By Menachem Wecker
After graduating from GW in 2003, Jayna Morgan moved to New Orleans and opened NOLA (New Orleans, La.) Swing with her dance partner Michael Norris. In August 2005, Katrina changed everything, and it looked as if the dance jig was up.
“We weren’t sure what was going to happen to the swing dance community,” Ms. Morgan remembers, “but after two months, I started receiving e-mails and phone calls from folks who wanted to dance.”
Many of the musicians had returned after the hurricane and were ready to perform with dancers. “It’s been going strong ever since,” Ms. Morgan says, “and every week, more and more people come to our lessons and dances.”
When she first arrived at GW, Ms. Morgan enrolled in the international affairs program at the Elliott School of International Affairs, but after one semester, she realized her passion really lay in music, so she changed her major.

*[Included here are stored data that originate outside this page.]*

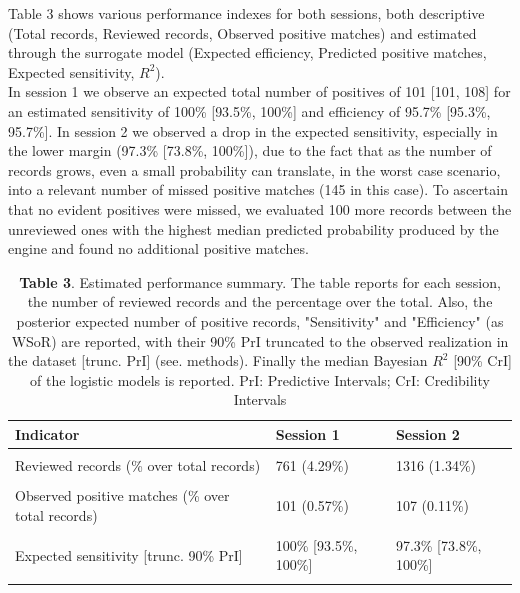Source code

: \documentclass{article}
\begin{document}
Table 3 shows various performance indexes for both sessions, both
descriptive (Total records, Reviewed records, Observed positive matches)
and estimated through the surrogate model (Expected efficiency,
Predicted positive matches, Expected sensitivity, \(R^2\)).\\
In session 1 we observe an expected total number of positives of 101
{[}101, 108{]} for an estimated sensitivity of 100\% {[}93.5\%, 100\%{]}
and efficiency of 95.7\% {[}95.3\%, 95.7\%{]}. In session 2 we observed
a drop in the expected sensitivity, especially in the lower margin
(97.3\% {[}73.8\%, 100\%{]}), due to the fact that as the number of
records grows, even a small probability can translate, in the worst case
scenario, into a relevant number of missed positive matches (145 in this
case). To ascertain that no evident positives were missed, we evaluated
100 more records between the unreviewed ones with the highest median
predicted probability produced by the engine and found no additional
positive matches.

\begin{table}[!h]

\caption{\label{tab:Table 3}\textbf{Table 3}. Estimated performance summary. The table reports for each session, the number of reviewed records and the percentage over the total. Also, the posterior expected number of positive records, "Sensitivity" and "Efficiency" (as WSoR) are reported, with their 90\% PrI truncated to the observed realization in the dataset [trunc. PrI] (see. methods). Finally the median Bayesian $R^2$ [90\% CrI] of the logistic models is reported. PrI: Predictive Intervals; CrI: Credibility Intervals}
\centering
\begin{tabular}[t]{lll}
\toprule
Indicator & Session 1 & Session 2\\
\midrule
\cellcolor{gray!6}{Total records} & \cellcolor{gray!6}{17755} & \cellcolor{gray!6}{98371}\\
Reviewed records (\% over total records) & 761 (4.29\%) & 1316 (1.34\%)\\
\cellcolor{gray!6}{Expected efficiency (over random) [trunc. 90\% PrI]} & \cellcolor{gray!6}{95.7\% [95.3\%, 95.7\%]} & \cellcolor{gray!6}{98.6\% [98.2\%, 98.7\%]}\\
Observed positive matches (\% over total records) & 101 (0.57\%) & 107 (0.11\%)\\
\cellcolor{gray!6}{Predicted positive matches [trunc. 90\% PrI]} & \cellcolor{gray!6}{101 [101, 108]} & \cellcolor{gray!6}{110 [107, 145]}\\
\addlinespace
Expected sensitivity [trunc. 90\% PrI] & 100\% [93.5\%, 100\%] & 97.3\% [73.8\%, 100\%]\\
\cellcolor{gray!6}{Simple Model $R^2$ [90\% CrI]} & \cellcolor{gray!6}{98.1\% [97.4\%, 98.3\%]} & \cellcolor{gray!6}{98.2\% [97.6\%, 98.3\%]}\\
\bottomrule
\end{tabular}
\end{table}
\end{document}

During Ms. Morgan’s freshman year in 1998, swing was undergoing a major revival. Classmate Ann Amarga started the Jitterbugs Swing Club, and Ms. Morgan served as vice president. The group danced in local competitions and at local venues, including the Hippodrome and J Street with the campus band King James and the Serfs of Swing, which is still run by James Levy, adjunct professor of music.
The Jitterbugs realized students were the primary dancers in local venues, so they started the Inter-Collegiate Swing Dance Competition. “Man, those were the days, when swing was king!” recalls Ms. Morgan.

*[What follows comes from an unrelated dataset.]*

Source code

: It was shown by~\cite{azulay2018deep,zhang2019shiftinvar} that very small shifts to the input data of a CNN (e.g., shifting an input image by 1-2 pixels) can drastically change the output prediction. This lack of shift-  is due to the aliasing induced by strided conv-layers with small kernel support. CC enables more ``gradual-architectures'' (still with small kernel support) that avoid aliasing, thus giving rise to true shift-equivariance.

While studying at GW, Ms. Morgan interned in the special events department at the John F. Kennedy Center for the Performing Arts, which exposed her to opera, jazz and musical theater. She liked it so much she stayed aboard three more years until graduation.
At GW, Ms. Morgan also discovered Lindy Hopping, an African American dance named for Charles Lindbergh’s 1927 trans-Atlantic flight. In New Orleans, Ms. Morgan goes to the Fleur de Lindy Exchange, a swing dance conference during which participants dance in the streets during the day and in private venues at night—all to “the finest jazz music in the world,” Ms. Morgan says.
Ms. Morgan also attends the annual Ultimate Lindy Hop Showdown, which she calls “one of the top competitions in the world,” adding, “If you look up Lindy Hop on YouTube, no doubt the majority of the footage is from Showdown!”
For GW community members interested in trying swing dancing, she recommends the Chevy Chase Ballroom and the Glen Echo Ballroom.
Her advice to current students—dancers or not—is this: “Pursue what you love. Learn from the best that GW has to offer. Then get out there and do it!”